Each dictionary key contains the following value:

- `bond_ids` and `fragment_ids`: 
  - Bond IDs (`bond_ids`), e.g. `[["AP_9", "SE_6"], ["GA_14", "AP_10"], ["B1_8", "GA_13"]]`: Atom (`<subpocket>_<atom ID>`) pairs per fragment bond
  - Fragment IDs (`fragment_ids`), e.g. `["B1_13", "SE_138", "GA_77", "AP_12"]` (`<subpocket>_<fragment index in subpocket pool>`)
  - With this information it is possible to construct the recombined ligand from the fragment library
- `hba`, `hbd`, `mwt`, and `logp`: Ligand fulfills Lipinski's rule of five criteria? (`0` or `1`)
  - Number of hydrogen bond acceptors (`hba`) <= 10
  - Number of hydrogen bond donors (`hbd`) <= 5
  - Molecular weight (`mwt`) <= 500
  - LogP value (`logp`) <= 5 
- `n_atoms`: Number of heavy atoms
- `chembl_exact`: Ligand has exact match in ChEMBL? (`0` or `1`)
- `chembl_most_similar`: Most similar molecule in ChEMBL, e.g. `["CHEMBL4089123", 0.52]` (`[<molecule ChEMBL ID>, <Tanimoto similarity>]` 
- `original_exact`: Ligand has exact match in original ligands? (`0` or `1`)
- `original_substructure`: Ligand is substructure of original ligands? (`0` or `1`)
- `inchi`: InChI 

### Set file/folder paths

In [3]:
PATH_FRAGMENT_LIBRARY = Path('../data/fragment_library/')
PATH_COMBINATORIAL_LIBRARY = Path('../data/combinatorial_library/combinatorial_library_deduplicated.json')

In order to access/filter the ligands' properties efficiently (time and memory), we use the `ijson` library:

> Ijson is an iterative JSON parser with standard Python iterator interfaces.

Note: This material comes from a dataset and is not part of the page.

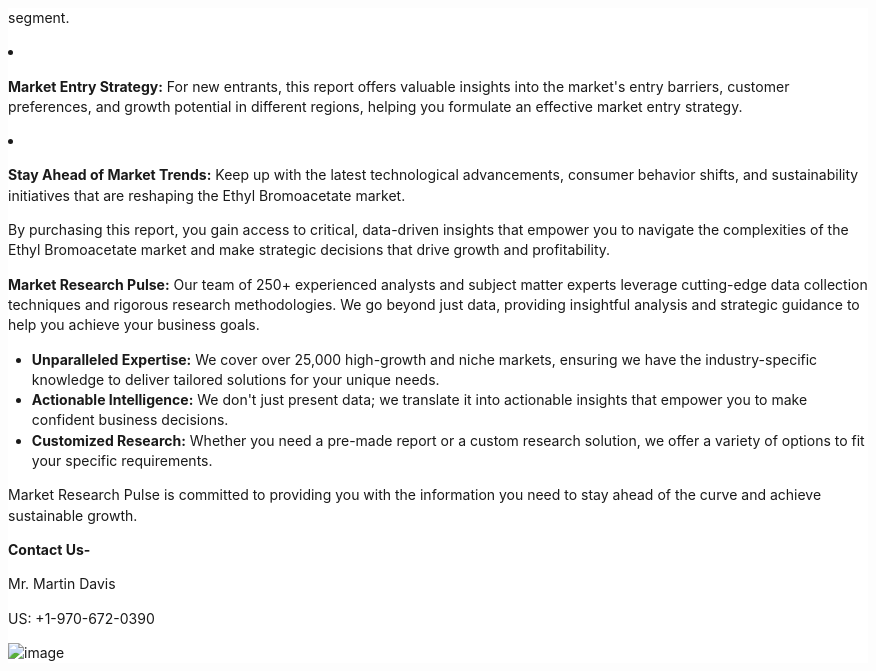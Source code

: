 segment.</p></li><li><p><strong>Market Entry Strategy:</strong> For new entrants, this report offers valuable insights into the market's entry barriers, customer preferences, and growth potential in different regions, helping you formulate an effective market entry strategy.</p></li><li><p><strong>Stay Ahead of Market Trends:</strong> Keep up with the latest technological advancements, consumer behavior shifts, and sustainability initiatives that are reshaping the Ethyl Bromoacetate market.</p></li></ol><p>By purchasing this report, you gain access to critical, data-driven insights that empower you to navigate the complexities of the Ethyl Bromoacetate market and make strategic decisions that drive growth and profitability.</p><p><strong>Market Research Pulse:</strong>&nbsp;Our team of 250+ experienced analysts and subject matter experts leverage cutting-edge data collection techniques and rigorous research methodologies. We go beyond just data, providing insightful analysis and strategic guidance to help you achieve your business goals.</p><ul><li><strong>Unparalleled Expertise:</strong>&nbsp;We cover over 25,000 high-growth and niche markets, ensuring we have the industry-specific knowledge to deliver tailored solutions for your unique needs.</li><li><strong>Actionable Intelligence:</strong>&nbsp;We don't just present data; we translate it into actionable insights that empower you to make confident business decisions.</li><li><strong>Customized Research:</strong>&nbsp;Whether you need a pre-made report or a custom research solution, we offer a variety of options to fit your specific requirements.</li></ul><p>Market Research Pulse is committed to providing you with the information you need to stay ahead of the curve and achieve sustainable growth.</p><p><strong>Contact Us-</strong></p><p>Mr. Martin Davis</p><p>US: +1-970-672-0390</p>
![image](https://github.com/user-attachments/assets/06e92ecb-9261-40d1-a0cc-49c5f9ed9330)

https://pypi.org/project/ijson/

## 2. Get properties from `json` file

In [4]:
def get_properties(path_combinatorial_library):
    """
    Get a set of properties from the combinatorial library json file:
    
    - Number of ligands
    - Number of atoms for each recombined ligand
    - Number of ligands that fulfill Lipinski's rule of five (Ro5)
    - Number of ligands that fulfill the Ro5 criteria (i) molecular weight <= 500Da, (ii) number of hydrogen bond donors <= 5, (iii) number of hydrogen bond acceptors <= 10, and (iv) logP value <= 5 
    - Number of ligands per subpocket combination
    - Ligands with exact matches in original KLIFS ligands
    - Ligands with substructure matches in original KLIFS ligands
    - Ligands with exact matches in ChEMBL
    - Most similar ligand in ChEMBL for each recombined ligand (molecule ChEMBL ID and similarity value)
    
    Parameters
    ----------
    path_combinatorial_library : pathlib.Path
        Path to combinatorial library json file.
    
    Returns
    -------
    dict
        Combinatorial library properties.
    """
    
    print(datetime.now())

    # Get object generator from json
    f = open(path_combinatorial_library, 'rb')
    objects = ijson.items(f, 'item')

    # Filter objects
    properties = {
        'n_ligands': 0,
        'n_atoms': [],
        'lipinski': 0,
        'mw': 0, 
        'logp': 0, 
        'hbd': 0, 
        'hba': 0, 
        'subpockets': {},
        'original_exact': [], 
        'original_substructure': [], 
        'chembl_exact': [],
        'chembl_most_similar': []
    }
    
    for o in objects:
        
        # Get number of ligands and number of atoms per ligand
        properties['n_ligands'] += 1
        properties['n_atoms'].append(o['n_atoms'])
        properties['chembl_most_similar'].append([o['fragment_ids'], o['bond_ids'], o['chembl_most_similar'][0], o['chembl_most_similar'][1]])
        
        # Get number of subpocket combinations
        subpocket_key = "-".join(sorted([subpocket[:2] for subpocket in o['fragment_ids']]))
        if subpocket_key in properties['subpockets'].keys():
            properties['subpockets'][subpocket_key] +=1
        else:
            properties['subpockets'][subpocket_key] = 1
        
        # Get Lipinski's rule of five + criteria
        if o['mwt'] == 1:
            properties['mw'] += 1
        if o['logp'] == 1:
            properties['logp'] += 1
        if o['hbd'] == 1:
            properties['hbd'] += 1
        if o['hba'] == 1:
            properties['hba'] += 1
        if o['hba']+o['hbd']+o['mwt']+o['logp'] >= 3:
            properties['lipinski'] += 1
            
        # Get KLIFS and ChEMBL matches
        if o['original_exact'] == 1:
            properties['original_exact'].append(o)
        if o['original_substructure'] == 1:
            properties['original_substructure'].append(o)
        if o['chembl_exact'] == 1:
            properties['chembl_exact'].append(o)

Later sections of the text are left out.